What is most optimal way to run a “contains” query on all fields in a collection? The search can be on a partial word or a partial phrase.
I have tried using wildcard and regex queries, but they are quite slow and do not meet the expected performance.
Have you considered using
autocomplete with an ngram?
Yes, but it doesn’t support wildcard paths. My requirement is to be able to search for a given string in any field.
Also, I have observed that wildcard queries (contains search in all fields) are slow for small (<500 docs) datasets as well. It seems that other clauses in the same query that is supposed to reduce the number of documents to be searched have no effect when wildcards are specified.
@Elle_Shwer any thoughts on why the wildcard (contains) search would be slow on filtered datasets? I have tested it with a dataset with only 8 documents with the query returning in 7+ seconds.
In general, it is well known that wildcards are slow and computationally expensive.
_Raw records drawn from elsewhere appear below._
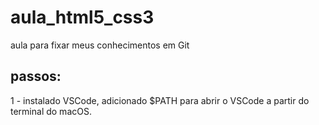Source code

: # aula_html5_css3
aula para fixar meus conhecimentos em Git
## passos:
1 - instalado VSCode, adicionado $PATH para abrir o VSCode a partir do terminal do macOS.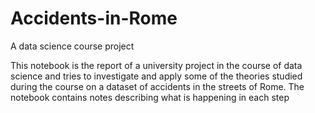 # Accidents-in-Rome
A data science course project  

This notebook is the report of a university project in the course of data science and tries to investigate and apply some of the theories studied during the course on a dataset of accidents in the streets of Rome.
The notebook contains notes describing what is happening in each step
Especially if you are doing both a wildcard query and a wildcard path. That is generally why we recommend users to use autocomplete if they can afford to do so.
Without seeing your exact query, it’s hard to know why it took so long. But if you’re doing a contains of very few characters over very large documents, I am not surprised at all.
The documents are not large. I have been able to get around this for now by limiting the fields for the searches by specifying them explicitly in the regex operator.
While this is not optimal, I think that I might be able to get away with for the time being.